What a journey to becoming a college professor deemed worthy of an award named after a legend. Carver was Iowa State’s first Black student and faculty member who went on to revolutionize agriculture in the South. I was elated about the honor. Yet the gravity of the award named after the Black American made me feel nervous.
My walk that afternoon was meant to help me reflect and modulate my nervousness. The walk led me to a spot on campus where a bronze statue of Carver stands. The statue presents the adult Carver, dressed in a suit, hands clasped together, his left hand over his right, his right index finger and thumb holding a peanut. One had to know the story of Carver to realize that the object between his fingers was a peanut.
But Carver was about more than peanuts. He was also a spiritual man. I thought of a quote by him saying: “I love to think of nature as an unlimited broadcasting station, through which God speaks to us every hour, if we will only tune in.”
I wanted to tune in, so I stood there for several minutes looking at the statue. “Thank you. It is hard to fathom what you went through in life,” I said to Carver in silence.
I wished I could communicate with Carver through his statue to let him know that I knew that he loved art and music. Yet, the arts would not have allowed him to earn a living in the 1890s. I wondered how it must have felt to give up the arts for agriculture. How did it feel to pursue a vocation that created so much pain for enslaved Africans?
Nothing bad that happened to me will ever come close to what Carver and enslaved Africans experienced. Sure, my life changed after a violent mob burned down my childhood house. Sure, losing our farm took away my family’s livelihood, forced me to be out of school and caused me to do menial street jobs. Yet the jobs were frequently temporary, so I found myself among a group of unemployed youth, constantly wishing to be back in school.
Carver was born a slave, his name was from his White master.
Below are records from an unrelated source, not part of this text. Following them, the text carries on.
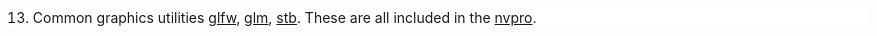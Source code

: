 13. Common graphics utilities [glfw](https://github.com/glfw/glfw), [glm](https://github.com/g-truc/glm), [stb](https://github.com/nothings/stb). These are all included in the [nvpro](https://github.com/nvpro-samples/nvpro_core).
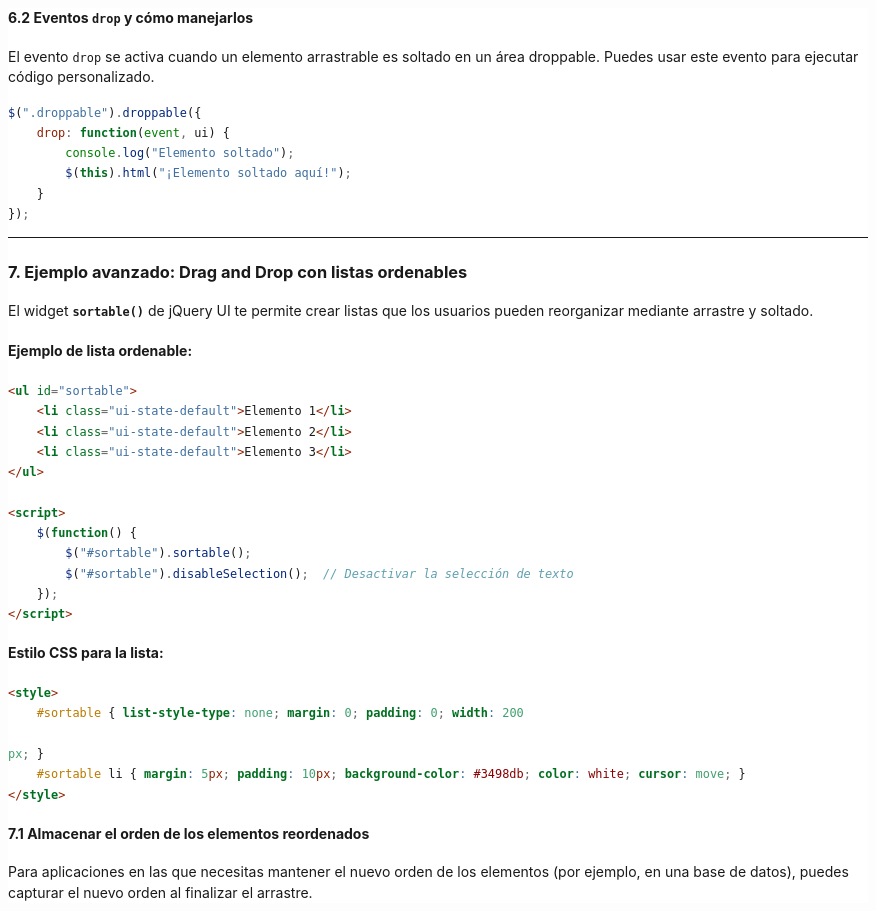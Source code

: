 #### 6.2 Eventos `drop` y cómo manejarlos

El evento `drop` se activa cuando un elemento arrastrable es soltado en un área droppable. Puedes usar este evento para ejecutar código personalizado.

```javascript
$(".droppable").droppable({
    drop: function(event, ui) {
        console.log("Elemento soltado");
        $(this).html("¡Elemento soltado aquí!");
    }
});
```

---

### 7. Ejemplo avanzado: Drag and Drop con listas ordenables

El widget **`sortable()`** de jQuery UI te permite crear listas que los usuarios pueden reorganizar mediante arrastre y soltado.

#### Ejemplo de lista ordenable:

```html
<ul id="sortable">
    <li class="ui-state-default">Elemento 1</li>
    <li class="ui-state-default">Elemento 2</li>
    <li class="ui-state-default">Elemento 3</li>
</ul>

<script>
    $(function() {
        $("#sortable").sortable();
        $("#sortable").disableSelection();  // Desactivar la selección de texto
    });
</script>
```

#### Estilo CSS para la lista:

```html
<style>
    #sortable { list-style-type: none; margin: 0; padding: 0; width: 200

px; }
    #sortable li { margin: 5px; padding: 10px; background-color: #3498db; color: white; cursor: move; }
</style>
```

#### 7.1 Almacenar el orden de los elementos reordenados

Para aplicaciones en las que necesitas mantener el nuevo orden de los elementos (por ejemplo, en una base de datos), puedes capturar el nuevo orden al finalizar el arrastre.
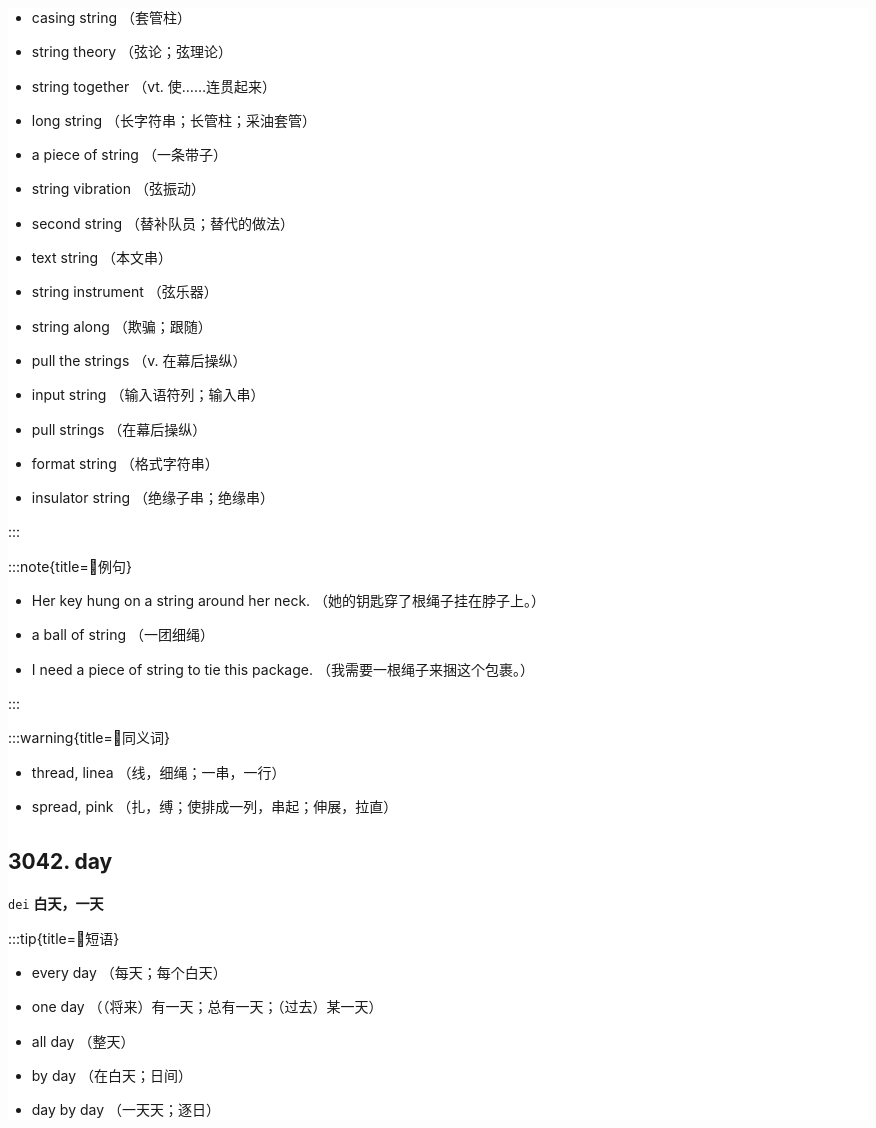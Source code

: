 - casing string （套管柱）

- string theory （弦论；弦理论）

- string together （vt. 使……连贯起来）

- long string （长字符串；长管柱；采油套管）

- a piece of string （一条带子）

- string vibration （弦振动）

- second string （替补队员；替代的做法）

- text string （本文串）

- string instrument （弦乐器）

- string along （欺骗；跟随）

- pull the strings （v. 在幕后操纵）

- input string （输入语符列；输入串）

- pull strings （在幕后操纵）

- format string （格式字符串）

- insulator string （绝缘子串；绝缘串）

:::

:::note{title=🎤例句}

- Her key hung on a string around her neck. （她的钥匙穿了根绳子挂在脖子上。）

- a ball of string （一团细绳）

- I need a piece of string to tie this package. （我需要一根绳子来捆这个包裹。）

:::

:::warning{title=🤔同义词}

- thread, linea （线，细绳；一串，一行）

- spread, pink （扎，缚；使排成一列，串起；伸展，拉直）


## 3042. day

`dei`  **白天，一天**

:::tip{title=🤩短语}

- every day （每天；每个白天）

- one day （（将来）有一天；总有一天；（过去）某一天）

- all day （整天）

- by day （在白天；日间）

- day by day （一天天；逐日）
He experienced racism to the point of calling himself an “orphan child of a despised race.” Despite the injustices, Carver grew up to love Black people as well as White people.
Yes, my childhood experiences may have prepared me to be more compassionate with others, but I will never know how Carver felt to witness a Black man being lynched.
I had more to say to Carver. I wondered what he might say to me for deciding to write newspaper columns about the intersections of spirituality, antiracism and social justice. I wondered what he might say now that we are witnessing programs meant to increase diversity in historically white institutions being decimated in certain parts of the United States.
I wondered what he might say today regarding the racism that still clouds Black lives. I wished to hear from Carver, yet the statue remained silent.
The silence did not stop me from seeking Carver’s counsel. I sharpened my focus on the peanut in Carver’s hand. Doing this created a thought that perhaps the peanut gesture was heralding me to focus on what was in my own hand. What was in my hand that afternoon was my phone. I bring my phone with me on my walks to take pictures and notes for my writing. But what should I do? I recalled another quote by Carver: “Start where you are. With what you have.”
What I have is my writing. I have been writing all my life. I have written exams, theses, dissertations, funding proposals, reports, lessons, research articles, job application letters, essays for newspapers and magazines and emails. All this writing converged as I faced Carver’s statue that afternoon. I must continue to write.
More than ever I must write the heroic things and also the sad things that happened to Carver and his forebears. More than ever, I must write about America’s past oppressions. I must write to counter concerted efforts to bar the teaching of African American history.
Carver believed that “It is simply service that measures success.” To honor Carver, I must write in service to others.